Под ногами – город, над головой – небо, а перед глазами – беспокойное море, словно рвущийся на свободу зверь. Люди, суматошная жизнь – всё это находится слишком далеко, несмотря на кажущуюся близость, и ты понимаешь то, что остаешься в одиночестве. А может быть, ты всегда находишься в нём, просто сейчас понимаешь это острее, чем обычно. Есть в этой изоляции одиночеством свои плюсы.
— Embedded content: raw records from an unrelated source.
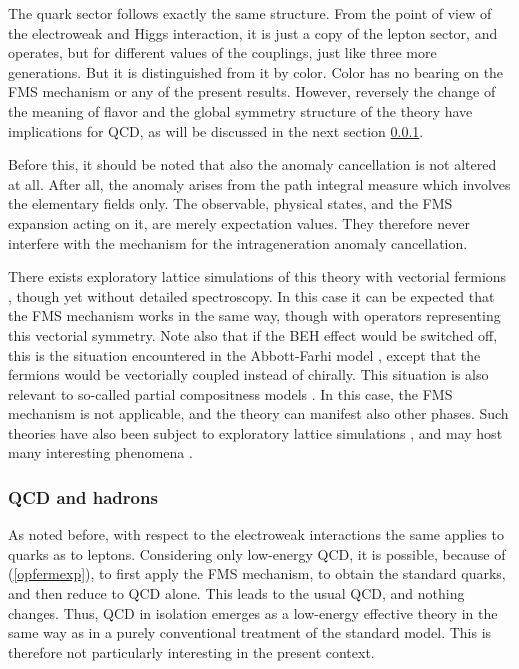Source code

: \documentclass[final,twoside,12pt]{article}
\newcommand*{\pref}[1]{(\ref{#1})}
\newcommand*{\1}{1\!\!\!\bot}
\begin{document}
The quark sector follows exactly the same structure. From the point of view of the electroweak and Higgs interaction, it is just a copy of the lepton sector, and operates, but for different values of the couplings, just like three more generations. But it is distinguished from it by color. Color has no bearing on the FMS mechanism or any of the present results. However, reversely the change of the meaning of flavor and the global symmetry structure of the theory have implications for QCD, as will be discussed in the next section \ref{ss:qcd}.

Before this, it should be noted that also the anomaly cancellation is not altered at all. After all, the anomaly arises from the path integral measure \cite{Bohm:2001yx,Bertlmann:1996xk} which involves the elementary fields only. The observable, physical states, and the FMS expansion acting on it, are merely expectation values. They therefore never interfere with the mechanism for the intrageneration anomaly cancellation.

There exists exploratory lattice simulations of this theory with vectorial fermions \cite{Lee:1987zu,Aoki:1988aw}, though yet without detailed spectroscopy. In this case it can be expected that the FMS mechanism works in the same way, though with operators representing this vectorial symmetry. Note also that if the BEH effect would be switched off, this is the situation encountered in the Abbott-Farhi model \cite{Abbott:1981re}, except that the fermions would be vectorially coupled instead of chirally. This situation is also relevant to so-called partial compositness models \cite{Kaplan:1991dc,Sannino:2016sfx}. In this case, the FMS mechanism is not applicable, and the theory can manifest also other phases. Such theories have also been subject to exploratory lattice simulations \cite{Lee:1987zu,Aoki:1988aw,Aoki:1988fg,Hansen:2017mrt}, and may host many interesting phenomena \cite{Lee:1988ut,Hsu:1993zc}.

\subsubsection{QCD and hadrons}\label{ss:qcd}

As noted before, with respect to the electroweak interactions the same applies to quarks as to leptons. Considering only low-energy QCD, it is possible, because of \pref{opfermexp}, to first apply the FMS mechanism, to obtain the standard quarks, and then reduce to QCD alone. This leads to the usual QCD, and nothing changes. Thus, QCD in isolation emerges as a low-energy effective theory in the same way as in a purely conventional treatment of the standard model. This is therefore not particularly interesting in the present context.
\end{document}
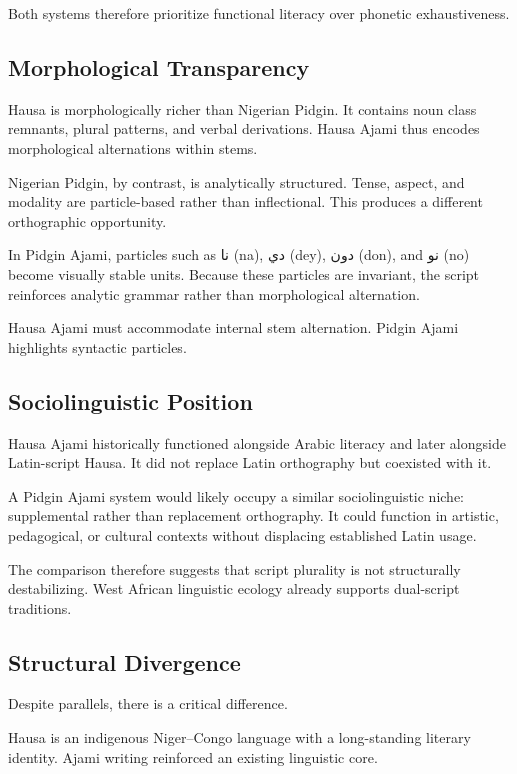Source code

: \documentclass[12pt]{article}
\newcommand{\AR}[1]{\foreignlanguage{arabic}{#1}}
\begin{document}
Both systems therefore prioritize functional literacy over phonetic exhaustiveness.

\subsection{Morphological Transparency}

Hausa is morphologically richer than Nigerian Pidgin. It contains noun class remnants, plural patterns, and verbal derivations. Hausa Ajami thus encodes morphological alternations within stems.

Nigerian Pidgin, by contrast, is analytically structured. Tense, aspect, and modality are particle-based rather than inflectional. This produces a different orthographic opportunity.

In Pidgin Ajami, particles such as \AR{نا} (na), \AR{دي} (dey), \AR{دون} (don), and \AR{نو} (no) become visually stable units. Because these particles are invariant, the script reinforces analytic grammar rather than morphological alternation.

Hausa Ajami must accommodate internal stem alternation. Pidgin Ajami highlights syntactic particles.

\subsection{Sociolinguistic Position}

Hausa Ajami historically functioned alongside Arabic literacy and later alongside Latin-script Hausa. It did not replace Latin orthography but coexisted with it.

A Pidgin Ajami system would likely occupy a similar sociolinguistic niche: supplemental rather than replacement orthography. It could function in artistic, pedagogical, or cultural contexts without displacing established Latin usage.

The comparison therefore suggests that script plurality is not structurally destabilizing. West African linguistic ecology already supports dual-script traditions.

\subsection{Structural Divergence}

Despite parallels, there is a critical difference.

Hausa is an indigenous Niger–Congo language with a long-standing literary identity. Ajami writing reinforced an existing linguistic core.
\end{document}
Она оставляет тебя наедине с самим собой, и уже некуда бежать, приходится смотреть в свое отражение и честно признавать то, что обычно пытаешься обойти десятой дорогой.
Философские мысли, внезапно напавшие на меня, явно были последствием цепи последних малоприятных событий. Я вытащила телефон из кармана и, игнорируя свалку из сообщений, набрала номер Гаспара.
Он ответил не сразу, а когда заговорил, казалось, что либо мужчина только что спал, либо приболел. Был еще третий вариант – что он был с кем– то, когда я бесцеремонно потребовала к себе внимания. Но этот вариант почему– то мне не очень понравился.
– Нет, я не занят, – возразил Гаспар в ответ на мои извинения, – я как раз собирался узнать – как ты.
"Потому, что я знаю, что произошло рядом с твоим домом".
– Я не дома. Не могу там сейчас быть, – было легко просто признаваться в том, что мне тяжело и не по себе. С Гаспаром вообще было легко, как ни с кем другим. И я радовалась тому, что могу быть самой собой и говорить честно с этим внезапно появившимся в моей жизни человеком.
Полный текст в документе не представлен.